In a recent Martechcube survey, only 18% of retail leaders believe that they could significantly improve the post-purchase customer experience. In contrast, a whopping 80% of consumers feel otherwise.  Providing a poor post-purchase customer experience can prevent you from building customer loyalty. Customer analytics can provide valuable insights and data-driven strategies to help you get to know your customers, personalize customer experiences, and improve customer satisfaction.

Over-Reliance on Customer Segmentation

One of the biggest culprits underlying a poor post-purchase customer experience is segmentation. Analytics allows you to segment your customers into similar groups with similar characteristics such as income, gender, age, etc., or behaviors such as purchases, path-to-purchase, and promotional responses.

Marketers use segmentation to help them tailor their campaigns, promotions, and communication to each segment, hoping that these will resonate with customers in the same segment.  But do they? Not always. People falling within a segment often have different needs, values, and motivations, and, even if they have the same behaviors, their reasons or motivations for that behavior can be very different.

Insufficient Personalization

By analyzing a customer’s purchase history, browsing behavior, demographics, and other customer activities, you can deliver targeted content, product recommendations, and offers that are more likely to resonate with the customers. More savvy retailers are bringing zero-party data into the personalization mix. Zero-party data is information from customers that they voluntarily and deliberately share with you. The use of zero-party data has risen in popularity after Google announced its intended phase-out of support for third-party tracking cookies in Chrome back in early 2020. Since this time, marketers have realized that zero-party data is more than a replacement strategy for cookie data and now understand that one of the best ways to know what a customer really wants is to simply ask the customer. 

Predictive Analytics Can’t Always Forecast Churn

There’s no doubt that predictive analytics is a valuable tool that can help you predict customer behavior, such as their likelihood of churning or making a repeat purchase. Insights can assist you in proactively addressing issues and engaging at-risk customers.

On the downside, there are tons of factors that cause predictive analytics to fail to predict customer churn. Insufficient or poor-quality data will impact the accuracy of results for any type of modeling.  Predictive models base their predictions on trends in historical data.  As such, they might fail to predict that a customer has decided to churn abruptly due to a recent negative experience. This is a big shortfall for predictive accuracy because 76% of shoppers will stop doing business with a company after just one negative experience.  In addition, the competitive landscape is constantly evolving, and historical data may not reveal this.

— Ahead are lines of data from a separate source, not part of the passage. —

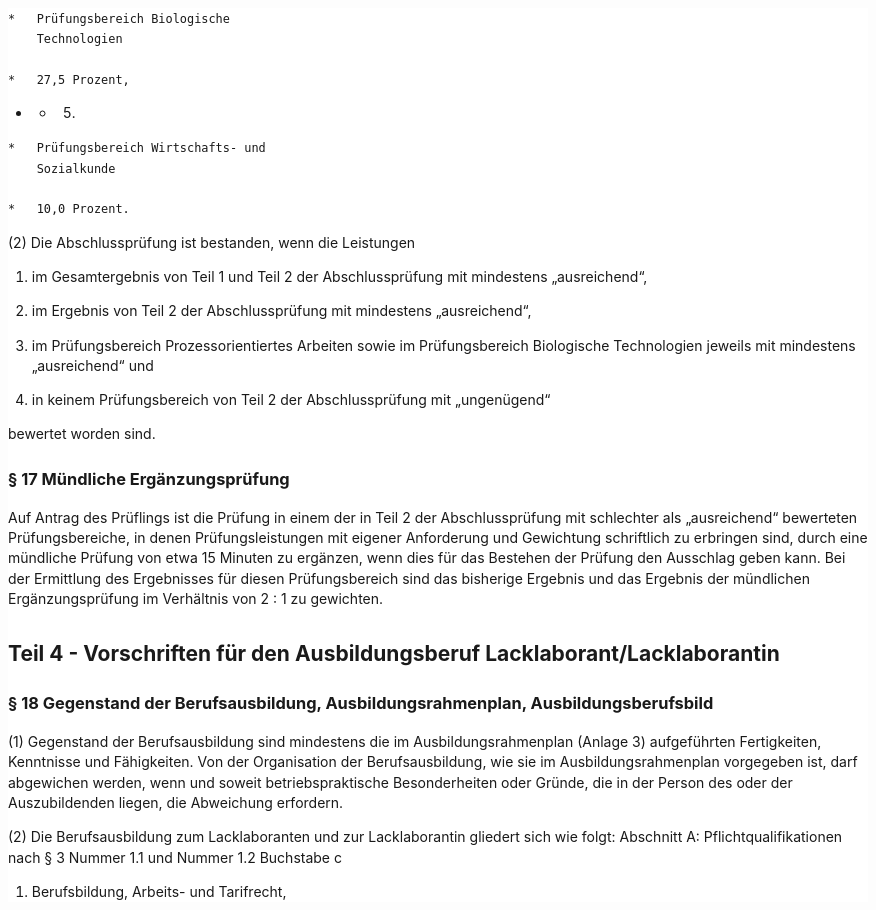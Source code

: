     *   Prüfungsbereich Biologische
        Technologien

    *   27,5 Prozent,


*    *   5.

    *   Prüfungsbereich Wirtschafts- und
        Sozialkunde

    *   10,0 Prozent.




(2) Die Abschlussprüfung ist bestanden, wenn die Leistungen

1.  im Gesamtergebnis von Teil 1 und Teil 2 der Abschlussprüfung mit mindestens „ausreichend“,


2.  im Ergebnis von Teil 2 der Abschlussprüfung mit mindestens „ausreichend“,


3.  im Prüfungsbereich Prozessorientiertes Arbeiten sowie im Prüfungsbereich Biologische Technologien jeweils mit mindestens „ausreichend“ und


4.  in keinem Prüfungsbereich von Teil 2 der Abschlussprüfung mit „ungenügend“



bewertet worden sind.


### § 17 Mündliche Ergänzungsprüfung

Auf Antrag des Prüflings ist die Prüfung in einem der in Teil 2 der Abschlussprüfung mit schlechter als „ausreichend“ bewerteten Prüfungsbereiche, in denen Prüfungsleistungen mit eigener Anforderung und Gewichtung schriftlich zu erbringen sind, durch eine mündliche Prüfung von etwa 15 Minuten zu ergänzen, wenn dies für das Bestehen der Prüfung den Ausschlag geben kann. Bei der Ermittlung des Ergebnisses für diesen Prüfungsbereich sind das bisherige Ergebnis und das Ergebnis der mündlichen Ergänzungsprüfung im Verhältnis von 2 : 1 zu gewichten.


## Teil 4 - Vorschriften für den Ausbildungsberuf Lacklaborant/Lacklaborantin


### § 18 Gegenstand der Berufsausbildung, Ausbildungsrahmenplan, Ausbildungsberufsbild

(1) Gegenstand der Berufsausbildung sind mindestens die im Ausbildungsrahmenplan (Anlage 3) aufgeführten Fertigkeiten, Kenntnisse und Fähigkeiten. Von der Organisation der Berufsausbildung, wie sie im Ausbildungsrahmenplan vorgegeben ist, darf abgewichen werden, wenn und soweit betriebspraktische Besonderheiten oder Gründe, die in der Person des oder der Auszubildenden liegen, die Abweichung erfordern.

(2) Die Berufsausbildung zum Lacklaboranten und zur Lacklaborantin gliedert sich wie folgt:
Abschnitt A: Pflichtqualifikationen nach § 3 Nummer 1.1 und Nummer 1.2 Buchstabe c

1.  Berufsbildung, Arbeits- und Tarifrecht,
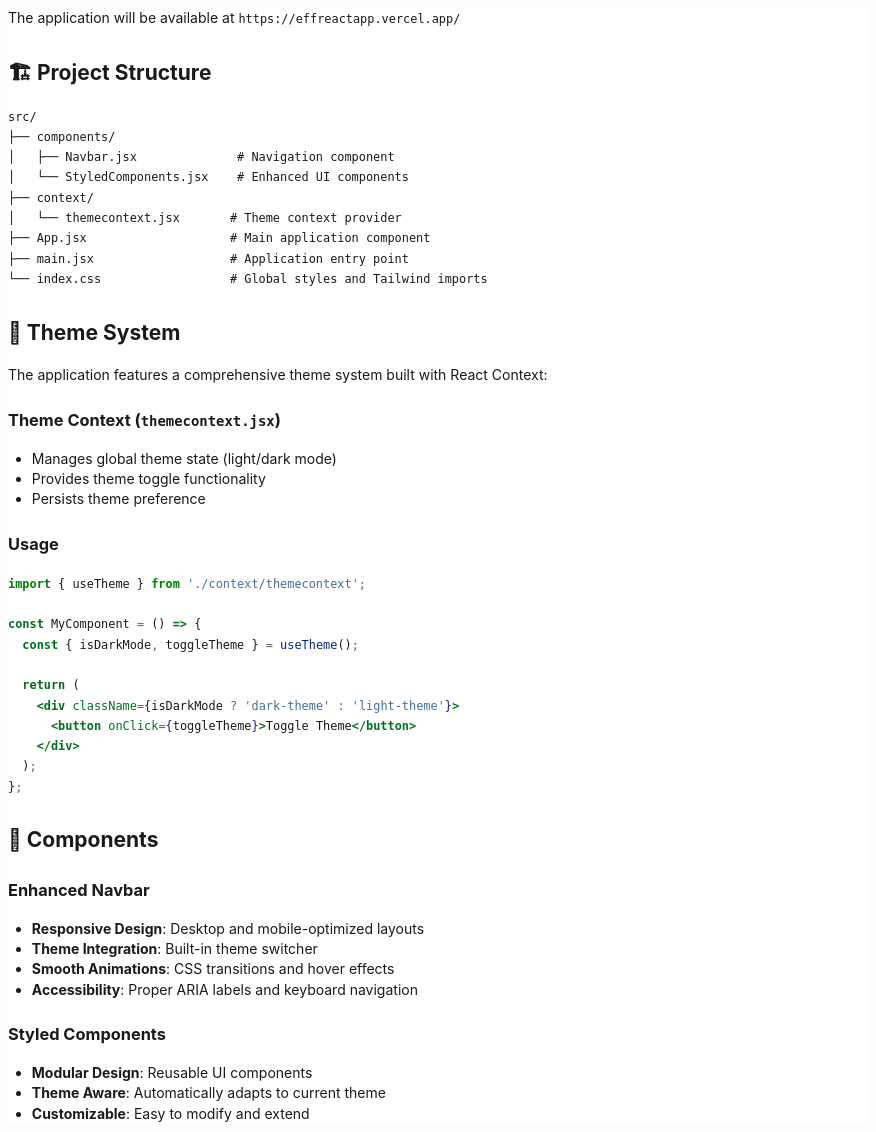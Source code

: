 The application will be available at `https://effreactapp.vercel.app/`

## 🏗️ Project Structure

```
src/
├── components/
│   ├── Navbar.jsx              # Navigation component
│   └── StyledComponents.jsx    # Enhanced UI components
├── context/
│   └── themecontext.jsx       # Theme context provider
├── App.jsx                    # Main application component
├── main.jsx                   # Application entry point
└── index.css                  # Global styles and Tailwind imports
```

## 🎨 Theme System

The application features a comprehensive theme system built with React Context:

### Theme Context (`themecontext.jsx`)
- Manages global theme state (light/dark mode)
- Provides theme toggle functionality
- Persists theme preference

### Usage
```jsx
import { useTheme } from './context/themecontext';

const MyComponent = () => {
  const { isDarkMode, toggleTheme } = useTheme();
  
  return (
    <div className={isDarkMode ? 'dark-theme' : 'light-theme'}>
      <button onClick={toggleTheme}>Toggle Theme</button>
    </div>
  );
};
```

## 🧩 Components

### Enhanced Navbar
- **Responsive Design**: Desktop and mobile-optimized layouts
- **Theme Integration**: Built-in theme switcher
- **Smooth Animations**: CSS transitions and hover effects
- **Accessibility**: Proper ARIA labels and keyboard navigation

### Styled Components
- **Modular Design**: Reusable UI components
- **Theme Aware**: Automatically adapts to current theme
- **Customizable**: Easy to modify and extend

These shortcomings have several implications for users of predictive analytics. It’s important to regularly update predictive analytics models, validate results, and incorporate a variety of data sources, both internal and external.  Also, predictive analytics needs to be part of a comprehensive data analytics approach that includes adaptive analytics strategies. For example, analyzing current data from customer support interactions, including call logs, chat transcripts, and email can quickly identify if a customer is experiencing an issue. And keeping track of new social media mentions and conversations can help you spot unhappy customers faster.

Let’s Make CX Easy Together

Customer analytics provide valuable insights to help you know your customers better to help you deliver a more engaging customer experience.  But more is needed than traditional segmentation. You’re going to need to focus more on individual customers and engage with them directly to understand their needs. Advanced analytics such as predictive modeling are useful for understanding future customer behavior, but you’ll still need adaptive analytics to identify sudden changes in the customer experience or market dynamics.

According to a recent GigaOm TPC-H Benchmark Test, the Actian platform’s operational data warehouse is 9x faster and 16x cheaper than alternatives. The Actian Data Platform makes it easy to track, manage, and analyze customer analytics to better identify areas that need improvement and help improve business outcomes. Contact us to start your journey to improving CX.

The post How to Optimize Customer Analytics to Improve the Post-Purchase Customer Experience appeared first on Actian.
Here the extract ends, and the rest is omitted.